Promotional material by the government on traditional and social media had dominated the debate, with Konrad Mizzi portrayed as Air Malta’s saviour. Yet observers had immediately indicated that the accounts presented were an exercise in creative accounting.
The big deceit
While the accounts for 2018 state that the airline made a €1.2 million operating profit, the assessment did not disclose that were it not for the one-time-sale of the Gatwick and Heathrow slots to the government, the airline would have made a €17 million loss.
In addition, expenses that should have been inserted in the 2018 accounts were reported the following year so the government could present a ‘positive’ picture for the national airline.
As an example, while the company said it was handling more flights than the previous year, the fuel bill in the 2018 accounts was less than in 2017, while using the same type of aircraft.
In 2017, Konrad Mizzi, aided by his lawyers, former president George Abela and his son Robert, now prime minister, had made a secret agreement with some 350 Air Malta ground handling workers to be hived off from the airline onto a government company.
It has now resulted that this exercise was never executed, and all the workers remained on Air Malta’s books.
Mizzi, again through the Abela lawyers, had also inserted an unheard-of clause on the collective agreement of pilots giving them a “guaranteed government job” with the same pay they had if made redundant by the airline.
In 2020, the government led by Robert Abela sacked some 60 pilots. However, after a court challenge, they had to be put back on taxpayer-funded jobs, because of the irregular clause signed-off by Mizzi and the Abelas.
More than €200 million since 2011
In 2011, the government had made an agreement with the EU to pump some €200 million over five years and save the airline from its demise.
Hundreds of workers were given generous early retirement schemes and a five-year restructuring plan was put into place.
By 2013, when Labour was returned to power, then Air Malta chairman Ray Fenech had confirmed that the airline was on track with the plan, and this was also confirmed in the accounts.
However, following the appointment of Minister Edward Zammit Lewis at the airline’s helm and the replacement of Fenech with Coca-Cola general manager Maria Micallef, the airline veered significantly from the plan’s execution, with the government shrinking the airline operations attempting to try to find a strategic partner.
Talks to sell a majority shareholding to Alitalia – now also closed – failed spectacularly, with Zammit Lewis replaced by Konrad Mizzi and chairperson Micallef showed the door.

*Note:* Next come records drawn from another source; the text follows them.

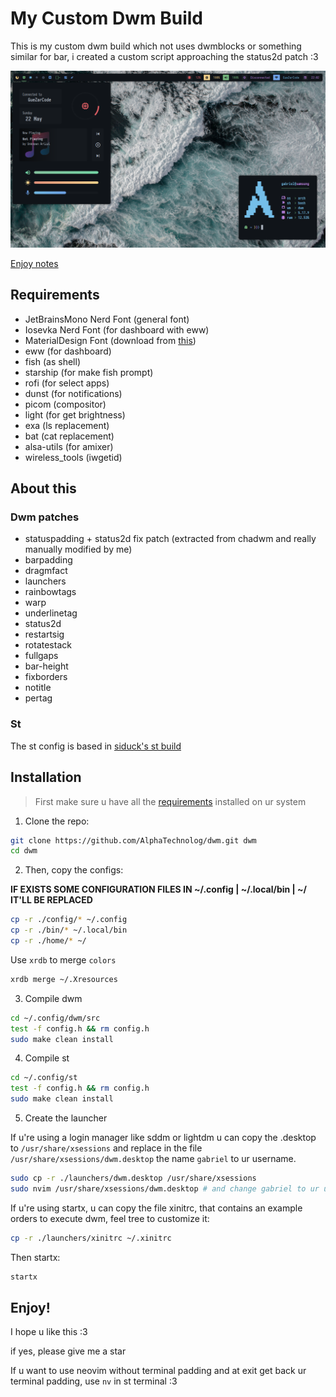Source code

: # My Custom Dwm Build

This is my custom dwm build which not uses dwmblocks or something similar for bar, i created a custom script approaching the status2d patch :3

![demonstration](./misc/demonstration.png)

[Enjoy notes](#enjoy)

## Requirements

- JetBrainsMono Nerd Font (general font)
- Iosevka Nerd Font (for dashboard with eww)
- MaterialDesign Font (download from [this](https://github.com/Templarian/MaterialDesign-Font/))
- eww (for dashboard)
- fish (as shell)
- starship (for make fish prompt)
- rofi (for select apps)
- dunst (for notifications)
- picom (compositor)
- light (for get brightness)
- exa (ls replacement)
- bat (cat replacement)
- alsa-utils (for amixer)
- wireless\_tools (iwgetid)

## About this

### Dwm patches

- statuspadding + status2d fix patch (extracted from chadwm and really manually modified by me)
- barpadding
- dragmfact
- launchers
- rainbowtags
- warp
- underlinetag 
- status2d
- restartsig
- rotatestack
- fullgaps
- bar-height
- fixborders
- notitle
- pertag

### St

The st config is based in [siduck's st build](https://github.com/siduck/st)

## Installation

> First make sure u have all the [requirements](#requirements) installed on ur system

1. Clone the repo:

```sh
git clone https://github.com/AlphaTechnolog/dwm.git dwm
cd dwm
```

2. Then, copy the configs:

**IF EXISTS SOME CONFIGURATION FILES IN ~/.config | ~/.local/bin | ~/ IT'LL BE REPLACED**

```sh
cp -r ./config/* ~/.config
cp -r ./bin/* ~/.local/bin
cp -r ./home/* ~/
```

Use `xrdb` to merge `colors`

```sh
xrdb merge ~/.Xresources
```

3. Compile dwm

```sh
cd ~/.config/dwm/src
test -f config.h && rm config.h
sudo make clean install
```

4. Compile st

```sh
cd ~/.config/st
test -f config.h && rm config.h
sudo make clean install
```

5. Create the launcher

If u're using a login manager like sddm or lightdm u can copy the .desktop to `/usr/share/xsessions` and replace in the file
`/usr/share/xsessions/dwm.desktop` the name `gabriel` to ur username.

```sh
sudo cp -r ./launchers/dwm.desktop /usr/share/xsessions
sudo nvim /usr/share/xsessions/dwm.desktop # and change gabriel to ur username in the file
```

If u're using startx, u can copy the file xinitrc, that contains an example orders to execute dwm, feel tree to customize it:

```sh
cp -r ./launchers/xinitrc ~/.xinitrc
```

Then startx:

```sh
startx
```

## Enjoy!

I hope u like this :3

if yes, please give me a star

If u want to use neovim without terminal padding and at exit get back ur terminal padding, use `nv` in st terminal :3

While hundreds of additional employees were in the meantime put on the airline’s books, particularly before the 2017 elections, Mizzi embarked on a diametrically opposite direction, expanding the airline, and introducing new routes which continued to put the airline’s finances in a desperate situation.
Air Malta’s accounts for 2019, 2020 and 2021 remain outstanding despite the company’s obligation to publish them under the Companies Act. The Finance Minister has refused to disclose the accounts through a Freedom of Information request, citing “commercial sensitivity” despite every administration publishing the national airline’s annual accounts up until that point.